RECORD EXTRACTS:
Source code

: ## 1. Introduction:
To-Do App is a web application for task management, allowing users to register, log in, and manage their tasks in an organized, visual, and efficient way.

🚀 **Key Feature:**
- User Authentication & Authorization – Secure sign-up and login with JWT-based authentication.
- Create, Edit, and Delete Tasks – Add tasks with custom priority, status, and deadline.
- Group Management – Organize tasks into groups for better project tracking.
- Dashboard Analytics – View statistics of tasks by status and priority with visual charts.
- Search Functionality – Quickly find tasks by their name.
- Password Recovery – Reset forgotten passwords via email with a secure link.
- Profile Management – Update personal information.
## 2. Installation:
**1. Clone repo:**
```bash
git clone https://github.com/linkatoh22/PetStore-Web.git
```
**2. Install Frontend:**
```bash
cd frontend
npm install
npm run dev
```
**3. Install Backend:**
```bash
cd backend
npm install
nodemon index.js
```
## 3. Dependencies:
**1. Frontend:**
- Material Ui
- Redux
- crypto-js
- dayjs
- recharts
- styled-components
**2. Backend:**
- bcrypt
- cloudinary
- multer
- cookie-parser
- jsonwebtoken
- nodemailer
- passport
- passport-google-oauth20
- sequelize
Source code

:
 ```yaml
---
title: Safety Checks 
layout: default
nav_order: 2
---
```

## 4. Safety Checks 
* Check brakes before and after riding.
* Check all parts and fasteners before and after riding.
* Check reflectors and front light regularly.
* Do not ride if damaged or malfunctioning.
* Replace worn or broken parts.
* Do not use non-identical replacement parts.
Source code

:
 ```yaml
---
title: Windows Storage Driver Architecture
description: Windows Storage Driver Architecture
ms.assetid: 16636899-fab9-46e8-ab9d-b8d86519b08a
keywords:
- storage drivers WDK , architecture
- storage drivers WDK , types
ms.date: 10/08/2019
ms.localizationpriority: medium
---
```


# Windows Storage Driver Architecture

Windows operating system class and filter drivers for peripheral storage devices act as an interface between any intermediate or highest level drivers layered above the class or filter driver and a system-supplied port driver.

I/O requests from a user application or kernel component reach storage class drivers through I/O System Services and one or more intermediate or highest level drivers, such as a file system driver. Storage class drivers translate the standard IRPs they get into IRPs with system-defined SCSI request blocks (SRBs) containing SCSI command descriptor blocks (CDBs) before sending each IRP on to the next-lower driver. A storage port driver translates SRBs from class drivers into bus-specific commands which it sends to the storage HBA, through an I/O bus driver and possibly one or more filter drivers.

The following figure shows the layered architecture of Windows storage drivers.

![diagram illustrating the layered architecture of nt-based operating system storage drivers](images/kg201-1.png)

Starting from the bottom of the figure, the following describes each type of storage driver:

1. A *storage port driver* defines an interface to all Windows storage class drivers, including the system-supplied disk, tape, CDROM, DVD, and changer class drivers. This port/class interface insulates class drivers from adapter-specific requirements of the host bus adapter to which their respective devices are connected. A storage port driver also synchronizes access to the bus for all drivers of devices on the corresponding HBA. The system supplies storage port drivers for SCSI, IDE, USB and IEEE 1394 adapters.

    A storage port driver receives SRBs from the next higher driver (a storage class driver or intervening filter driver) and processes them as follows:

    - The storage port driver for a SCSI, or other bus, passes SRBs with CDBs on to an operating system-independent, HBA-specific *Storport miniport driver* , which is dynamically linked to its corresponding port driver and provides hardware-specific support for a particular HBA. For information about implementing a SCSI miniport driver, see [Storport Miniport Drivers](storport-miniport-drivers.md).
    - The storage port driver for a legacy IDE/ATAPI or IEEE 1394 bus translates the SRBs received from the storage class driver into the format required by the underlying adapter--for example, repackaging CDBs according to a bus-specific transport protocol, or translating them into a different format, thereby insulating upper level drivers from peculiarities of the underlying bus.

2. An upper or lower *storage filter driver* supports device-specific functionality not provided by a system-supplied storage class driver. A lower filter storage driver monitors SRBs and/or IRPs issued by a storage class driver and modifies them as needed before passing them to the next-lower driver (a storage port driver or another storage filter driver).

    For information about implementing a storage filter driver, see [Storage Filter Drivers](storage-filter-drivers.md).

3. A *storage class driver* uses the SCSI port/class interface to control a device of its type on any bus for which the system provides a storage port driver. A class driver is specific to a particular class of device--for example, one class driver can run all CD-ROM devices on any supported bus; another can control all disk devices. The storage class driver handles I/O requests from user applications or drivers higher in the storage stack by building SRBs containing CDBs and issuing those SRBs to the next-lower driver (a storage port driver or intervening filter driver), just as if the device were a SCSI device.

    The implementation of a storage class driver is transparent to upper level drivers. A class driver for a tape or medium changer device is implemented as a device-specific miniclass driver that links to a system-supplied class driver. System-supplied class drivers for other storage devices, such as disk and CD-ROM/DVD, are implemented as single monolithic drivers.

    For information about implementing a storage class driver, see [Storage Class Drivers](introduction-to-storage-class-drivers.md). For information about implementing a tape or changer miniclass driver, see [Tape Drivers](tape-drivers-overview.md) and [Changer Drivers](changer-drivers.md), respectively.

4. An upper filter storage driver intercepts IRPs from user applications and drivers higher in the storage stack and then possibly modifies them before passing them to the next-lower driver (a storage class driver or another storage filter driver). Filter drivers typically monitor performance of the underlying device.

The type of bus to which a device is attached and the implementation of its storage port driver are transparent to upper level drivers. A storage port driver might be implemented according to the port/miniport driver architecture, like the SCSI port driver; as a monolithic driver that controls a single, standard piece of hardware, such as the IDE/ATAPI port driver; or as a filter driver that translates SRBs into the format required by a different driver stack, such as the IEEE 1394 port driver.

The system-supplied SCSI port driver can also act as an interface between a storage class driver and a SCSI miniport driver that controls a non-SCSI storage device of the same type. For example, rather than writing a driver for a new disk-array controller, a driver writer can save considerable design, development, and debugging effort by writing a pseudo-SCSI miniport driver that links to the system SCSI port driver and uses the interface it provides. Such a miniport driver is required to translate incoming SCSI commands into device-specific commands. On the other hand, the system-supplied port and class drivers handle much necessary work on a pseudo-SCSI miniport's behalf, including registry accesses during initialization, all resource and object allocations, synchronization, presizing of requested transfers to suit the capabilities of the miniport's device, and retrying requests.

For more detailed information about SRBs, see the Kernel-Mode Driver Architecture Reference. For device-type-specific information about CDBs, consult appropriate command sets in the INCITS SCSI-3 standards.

WORK ORDER:
Please type the entries above out again exactly.

RESULT OF THE EXERCISE:
Source code

: ## 1. Introduction:
To-Do App is a web application for task management, allowing users to register, log in, and manage their tasks in an organized, visual, and efficient way.

🚀 **Key Feature:**
- User Authentication & Authorization – Secure sign-up and login with JWT-based authentication.
- Create, Edit, and Delete Tasks – Add tasks with custom priority, status, and deadline.
- Group Management – Organize tasks into groups for better project tracking.
- Dashboard Analytics – View statistics of tasks by status and priority with visual charts.
- Search Functionality – Quickly find tasks by their name.
- Password Recovery – Reset forgotten passwords via email with a secure link.
- Profile Management – Update personal information.
## 2. Installation:
**1. Clone repo:**
```bash
git clone https://github.com/linkatoh22/PetStore-Web.git
```
**2. Install Frontend:**
```bash
cd frontend
npm install
npm run dev
```
**3. Install Backend:**
```bash
cd backend
npm install
nodemon index.js
```
## 3. Dependencies:
**1. Frontend:**
- Material Ui
- Redux
- crypto-js
- dayjs
- recharts
- styled-components
**2. Backend:**
- bcrypt
- cloudinary
- multer
- cookie-parser
- jsonwebtoken
- nodemailer
- passport
- passport-google-oauth20
- sequelize
Source code

:
 ```yaml
---
title: Safety Checks 
layout: default
nav_order: 2
---
```

## 4. Safety Checks 
* Check brakes before and after riding.
* Check all parts and fasteners before and after riding.
* Check reflectors and front light regularly.
* Do not ride if damaged or malfunctioning.
* Replace worn or broken parts.
* Do not use non-identical replacement parts.
Source code

:
 ```yaml
---
title: Windows Storage Driver Architecture
description: Windows Storage Driver Architecture
ms.assetid: 16636899-fab9-46e8-ab9d-b8d86519b08a
keywords:
- storage drivers WDK , architecture
- storage drivers WDK , types
ms.date: 10/08/2019
ms.localizationpriority: medium
---
```


# Windows Storage Driver Architecture

Windows operating system class and filter drivers for peripheral storage devices act as an interface between any intermediate or highest level drivers layered above the class or filter driver and a system-supplied port driver.

I/O requests from a user application or kernel component reach storage class drivers through I/O System Services and one or more intermediate or highest level drivers, such as a file system driver. Storage class drivers translate the standard IRPs they get into IRPs with system-defined SCSI request blocks (SRBs) containing SCSI command descriptor blocks (CDBs) before sending each IRP on to the next-lower driver. A storage port driver translates SRBs from class drivers into bus-specific commands which it sends to the storage HBA, through an I/O bus driver and possibly one or more filter drivers.

The following figure shows the layered architecture of Windows storage drivers.

![diagram illustrating the layered architecture of nt-based operating system storage drivers](images/kg201-1.png)

Starting from the bottom of the figure, the following describes each type of storage driver:

1. A *storage port driver* defines an interface to all Windows storage class drivers, including the system-supplied disk, tape, CDROM, DVD, and changer class drivers. This port/class interface insulates class drivers from adapter-specific requirements of the host bus adapter to which their respective devices are connected. A storage port driver also synchronizes access to the bus for all drivers of devices on the corresponding HBA. The system supplies storage port drivers for SCSI, IDE, USB and IEEE 1394 adapters.

    A storage port driver receives SRBs from the next higher driver (a storage class driver or intervening filter driver) and processes them as follows:

    - The storage port driver for a SCSI, or other bus, passes SRBs with CDBs on to an operating system-independent, HBA-specific *Storport miniport driver* , which is dynamically linked to its corresponding port driver and provides hardware-specific support for a particular HBA. For information about implementing a SCSI miniport driver, see [Storport Miniport Drivers](storport-miniport-drivers.md).
    - The storage port driver for a legacy IDE/ATAPI or IEEE 1394 bus translates the SRBs received from the storage class driver into the format required by the underlying adapter--for example, repackaging CDBs according to a bus-specific transport protocol, or translating them into a different format, thereby insulating upper level drivers from peculiarities of the underlying bus.

2. An upper or lower *storage filter driver* supports device-specific functionality not provided by a system-supplied storage class driver. A lower filter storage driver monitors SRBs and/or IRPs issued by a storage class driver and modifies them as needed before passing them to the next-lower driver (a storage port driver or another storage filter driver).

    For information about implementing a storage filter driver, see [Storage Filter Drivers](storage-filter-drivers.md).

3. A *storage class driver* uses the SCSI port/class interface to control a device of its type on any bus for which the system provides a storage port driver. A class driver is specific to a particular class of device--for example, one class driver can run all CD-ROM devices on any supported bus; another can control all disk devices. The storage class driver handles I/O requests from user applications or drivers higher in the storage stack by building SRBs containing CDBs and issuing those SRBs to the next-lower driver (a storage port driver or intervening filter driver), just as if the device were a SCSI device.

    The implementation of a storage class driver is transparent to upper level drivers. A class driver for a tape or medium changer device is implemented as a device-specific miniclass driver that links to a system-supplied class driver. System-supplied class drivers for other storage devices, such as disk and CD-ROM/DVD, are implemented as single monolithic drivers.

    For information about implementing a storage class driver, see [Storage Class Drivers](introduction-to-storage-class-drivers.md). For information about implementing a tape or changer miniclass driver, see [Tape Drivers](tape-drivers-overview.md) and [Changer Drivers](changer-drivers.md), respectively.

4. An upper filter storage driver intercepts IRPs from user applications and drivers higher in the storage stack and then possibly modifies them before passing them to the next-lower driver (a storage class driver or another storage filter driver). Filter drivers typically monitor performance of the underlying device.

The type of bus to which a device is attached and the implementation of its storage port driver are transparent to upper level drivers. A storage port driver might be implemented according to the port/miniport driver architecture, like the SCSI port driver; as a monolithic driver that controls a single, standard piece of hardware, such as the IDE/ATAPI port driver; or as a filter driver that translates SRBs into the format required by a different driver stack, such as the IEEE 1394 port driver.

The system-supplied SCSI port driver can also act as an interface between a storage class driver and a SCSI miniport driver that controls a non-SCSI storage device of the same type. For example, rather than writing a driver for a new disk-array controller, a driver writer can save considerable design, development, and debugging effort by writing a pseudo-SCSI miniport driver that links to the system SCSI port driver and uses the interface it provides. Such a miniport driver is required to translate incoming SCSI commands into device-specific commands. On the other hand, the system-supplied port and class drivers handle much necessary work on a pseudo-SCSI miniport's behalf, including registry accesses during initialization, all resource and object allocations, synchronization, presizing of requested transfers to suit the capabilities of the miniport's device, and retrying requests.

For more detailed information about SRBs, see the Kernel-Mode Driver Architecture Reference. For device-type-specific information about CDBs, consult appropriate command sets in the INCITS SCSI-3 standards.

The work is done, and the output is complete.